Boa noite há mais de 5 anos q sofro com dores insuportáveis, no começo era apenas nas costas hj é generalizada não durmo , remédios não resolve, meu braço esquerdo devido a dor já realizei duas cirurgias no cotovelo e a dor continua do mesmo jeito, meu médico disse q precisa operar o ombro E tbm, não aguento mais tem hora q dar uma agonia uma angústia com tanta dor nos braços, costas, abdomem na região das costelas, axila , no..musculo dos seios, no meu rosto , até meus dentes doi. Hj em uma conversa séria com meu ortopedista ele mandou eu consultar com reumatologista para ver se tenho uma fibromialgia associada . Fiz duas cirurgias de sindrome do tunel cubital mais as dores continua insuportável. Agradeço uma msg de volta . Obg
A sua condição é crônica (5 anos) e as cirurgias provavelmente contribuíram a aumentá-la. Não há cura para a Fibromialgia, mas é possível conviver com a doença, melhorando a qualidade de vida. Não piore (você mesma) sua condição dolorosa perdendo a esperança, sem antes tomar a iniciativa para se aliviar (aliás, nem sei se você foi diagnosticada com essa doença em definitivo). Informe-se sobre o assunto. Eu sei que essa recomendação não soa bem para quem convive com dor, porém, o primeiro passo para aliviar uma dor generalizada é saber dela, de onde pode estar vindo, dos tratamentos possíveis, das consequências de nada fazer. Depois disso, a consulta com um médico especializado em dor fica muito mais produtiva. A consulta prevista com o reumatologista é uma boa ideia desde que você se prepare bem para ela (os exames que deve levar, as perguntas que deve fazer, as dúvidas que deseja esclarecer). Usar o PRE-CONSULTA certamente irá ajudar e não tem custo algum (https://conhecedor.net/preconsulta/). Fique atenta a uma publicação que vou fazer na próxima terça-feira, 27/07. Você vai ver opções para tentar aliviar seus sintomas numa crise. Selecione uma ou outra, mas consulte um médico se convém adotar.

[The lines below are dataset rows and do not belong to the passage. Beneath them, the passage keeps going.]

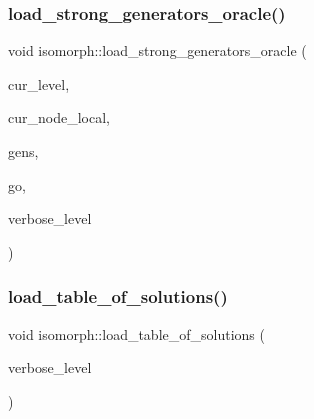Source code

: \mbox{\label{classisomorph_ac4a38e041ec80fe0ea0dfce49629536b}} 
\subsubsection{\texorpdfstring{load\+\_\+strong\+\_\+generators\+\_\+oracle()}{load\_strong\_generators\_oracle()}}
{\footnotesize\ttfamily void isomorph\+::load\+\_\+strong\+\_\+generators\+\_\+oracle (\begin{DoxyParamCaption}\item[{\mbox{\hyperlink{galois_8h_a09fddde158a3a20bd2dcadb609de11dc}{I\+NT}}}]{cur\+\_\+level,  }\item[{\mbox{\hyperlink{galois_8h_a09fddde158a3a20bd2dcadb609de11dc}{I\+NT}}}]{cur\+\_\+node\+\_\+local,  }\item[{\mbox{\hyperlink{classvector__ge}{vector\+\_\+ge}} \&}]{gens,  }\item[{\mbox{\hyperlink{classlonginteger__object}{longinteger\+\_\+object}} \&}]{go,  }\item[{\mbox{\hyperlink{galois_8h_a09fddde158a3a20bd2dcadb609de11dc}{I\+NT}}}]{verbose\+\_\+level }\end{DoxyParamCaption})}

\mbox{\label{classisomorph_a21ab5aba74a200b9abf041dc5206821a}} 
\subsubsection{\texorpdfstring{load\+\_\+table\+\_\+of\+\_\+solutions()}{load\_table\_of\_solutions()}}
{\footnotesize\ttfamily void isomorph\+::load\+\_\+table\+\_\+of\+\_\+solutions (\begin{DoxyParamCaption}\item[{\mbox{\hyperlink{galois_8h_a09fddde158a3a20bd2dcadb609de11dc}{I\+NT}}}]{verbose\+\_\+level }\end{DoxyParamCaption})}

\mbox{\label{classisomorph_abd12747ffc397ec1d04907f9f1c4b4be}}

Tenho muitas dores no corpo todo.
Como se estivesse inflamado.
Muscular, ossos e articulações.
Fico c dores de graus altos.
Tomo até morfina.
Elke, apenas uma opinião: consulte um médico, reumatologista de preferência. Os seus sintomas podem ser fibromialgia ou síndrome da fadiga crônica, ou alguma outra doença neurológica parecida com essas duas. Os seus tratamentos podem ser algo diferentes. Sem ter um diagnóstico, ou algo parecido, é um voo cego. E suponho que foi um médico que prescreveu morfina na dose certa etc. Cuidado com isso. Fique atenta a uma publicação que vou fazer na próxima terça-feira, 27/07. Você vai ver opções para tentar aliviar seus sintomas numa crise. Selecione uma ou outra, mas consulte um médico se convém adotar.